Le tatouage se mêle de performance

Depuis quelque temps, la performance artistique se mêle au tatouage, créant un mouvement où, plus que l’aspect final du dessin, importe l’expérience de sa réception. Un concept qui n’est pas toujours du goût des tatoueurs « traditionnels », adeptes d’une pratique plus encadrée.

Marianne Dubois et Rémy Yombo se sont croisés deux fois en soirée, ont échangé quelques mots en coups de vent, tout juste peut-on dire qu’ils se connaissent. Ce 6 juin écrasé de chaleur pourtant, l’étudiante en master sur la transition écologique dans la mode et l’assistant styliste, tous deux âgés de vingt-trois ans, s’uniront par le tatouage. Pas dans le sens matrimonial du terme, non, ils vont plutôt graver dans leur peau une triple rencontre orchestrée par Monty Richthofen. Invité un week-end à Paris dans le cadre de l’exposition Fête permanente, mise en place à l’Espace Voltaire par Luisa Schlotterbeck, le Munichois de vingt-six ans, plus connu sous son pseudonyme Maison Hefner, proposait une expérience pas banale : deux volontaires choisis discuteraient avec lui un après-midi, afin qu’il tatoue ensuite sur leurs corps deux phrases tirées de sa réflexion et inspirées par ce long entretien.

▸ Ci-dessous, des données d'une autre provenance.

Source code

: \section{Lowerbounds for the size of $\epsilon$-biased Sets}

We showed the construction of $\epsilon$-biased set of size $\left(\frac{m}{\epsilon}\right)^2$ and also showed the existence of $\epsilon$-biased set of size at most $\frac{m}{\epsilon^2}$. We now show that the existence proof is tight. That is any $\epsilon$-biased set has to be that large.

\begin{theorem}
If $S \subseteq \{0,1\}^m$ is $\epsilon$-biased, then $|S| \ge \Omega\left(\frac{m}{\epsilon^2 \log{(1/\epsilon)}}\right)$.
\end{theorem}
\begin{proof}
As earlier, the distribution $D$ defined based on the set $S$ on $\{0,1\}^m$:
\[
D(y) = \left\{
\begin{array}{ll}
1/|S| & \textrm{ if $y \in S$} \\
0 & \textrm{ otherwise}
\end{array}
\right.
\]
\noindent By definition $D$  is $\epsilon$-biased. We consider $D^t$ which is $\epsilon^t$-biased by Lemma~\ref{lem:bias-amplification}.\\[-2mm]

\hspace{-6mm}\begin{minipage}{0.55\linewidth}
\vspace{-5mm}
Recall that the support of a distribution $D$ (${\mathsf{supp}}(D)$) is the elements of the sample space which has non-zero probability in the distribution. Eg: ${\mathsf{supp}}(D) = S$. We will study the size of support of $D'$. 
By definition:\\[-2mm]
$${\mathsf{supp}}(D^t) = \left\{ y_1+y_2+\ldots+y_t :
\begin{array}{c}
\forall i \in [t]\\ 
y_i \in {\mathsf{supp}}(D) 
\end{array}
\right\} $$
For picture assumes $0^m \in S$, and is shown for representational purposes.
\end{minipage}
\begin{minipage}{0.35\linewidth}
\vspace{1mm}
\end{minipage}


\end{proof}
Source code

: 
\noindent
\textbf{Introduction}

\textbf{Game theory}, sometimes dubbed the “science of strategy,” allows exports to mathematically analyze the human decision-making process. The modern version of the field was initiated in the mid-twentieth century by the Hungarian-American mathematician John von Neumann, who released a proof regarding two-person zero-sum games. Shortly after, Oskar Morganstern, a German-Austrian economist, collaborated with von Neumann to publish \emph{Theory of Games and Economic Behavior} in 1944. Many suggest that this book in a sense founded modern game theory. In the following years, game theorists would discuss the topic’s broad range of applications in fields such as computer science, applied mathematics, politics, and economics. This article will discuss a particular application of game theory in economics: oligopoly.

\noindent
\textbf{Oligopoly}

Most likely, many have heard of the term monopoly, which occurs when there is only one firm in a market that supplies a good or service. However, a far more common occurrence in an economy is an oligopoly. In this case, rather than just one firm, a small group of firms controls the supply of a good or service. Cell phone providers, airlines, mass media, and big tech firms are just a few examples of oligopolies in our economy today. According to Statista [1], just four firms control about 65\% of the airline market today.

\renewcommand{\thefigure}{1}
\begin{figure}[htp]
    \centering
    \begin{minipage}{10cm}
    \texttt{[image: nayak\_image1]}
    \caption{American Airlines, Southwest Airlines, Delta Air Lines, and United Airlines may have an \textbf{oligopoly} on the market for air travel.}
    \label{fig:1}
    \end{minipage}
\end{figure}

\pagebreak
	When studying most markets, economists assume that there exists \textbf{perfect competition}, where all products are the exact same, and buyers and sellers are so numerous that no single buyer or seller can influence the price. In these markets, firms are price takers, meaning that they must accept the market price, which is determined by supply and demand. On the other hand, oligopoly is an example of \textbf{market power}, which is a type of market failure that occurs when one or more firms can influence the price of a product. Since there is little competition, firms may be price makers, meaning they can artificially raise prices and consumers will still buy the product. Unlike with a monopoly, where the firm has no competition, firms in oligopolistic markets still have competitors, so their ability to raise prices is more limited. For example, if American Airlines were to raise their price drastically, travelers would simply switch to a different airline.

Marianne et Rémy se sont inscrits. Ils ont été tirés au sort. Jusqu’à ce que le dermographe ait fini d’aiguillonner leurs épidermes, ils ignoraient les mots encrés sur leurs dos. La chose peut sembler déraisonnable au regard de son caractère irréversible, mais de plus en plus de tatoueurs se tournent vers la performance artistique. Un courant plutôt récent qui ne plaît pas toujours à leurs pairs et où, plus que l’aspect final du tatouage, importe sa réception.

© Lorraine Hellwig

Marianne a fondu en larmes quand Rémy lui a lu les mots inscrits par Monty d’une écriture tremblante sur son dos. « Timeless gardens, silent thoughts » (« Jardins intemporels, pensées muettes », en français). « De la quinzaine de tatouages que j’ai, c’est celui-ci qui a le plus de sens, qui est le plus chargé en émotions, affirme l’étudiante parisienne. Il fait écho à notre conversation. On a beaucoup parlé de mon futur, de mon désir d’être entourée de nature et du fait que ma communication avec les autres était toujours très pensée, réfléchie. » Pendant la discussion, Monty Richthofen pose des questions intimes aux participants, évoquant leurs plus grandes peurs, leurs désirs enfouis… « J’ai eu la sensation de faire une thérapie, on parle pendant trois heures qui passent en trente minutes, reprend Marianne. À la fin, j’étais exténuée ! On atteint une profondeur qu’on n’approche jamais avec d’autres personnes. »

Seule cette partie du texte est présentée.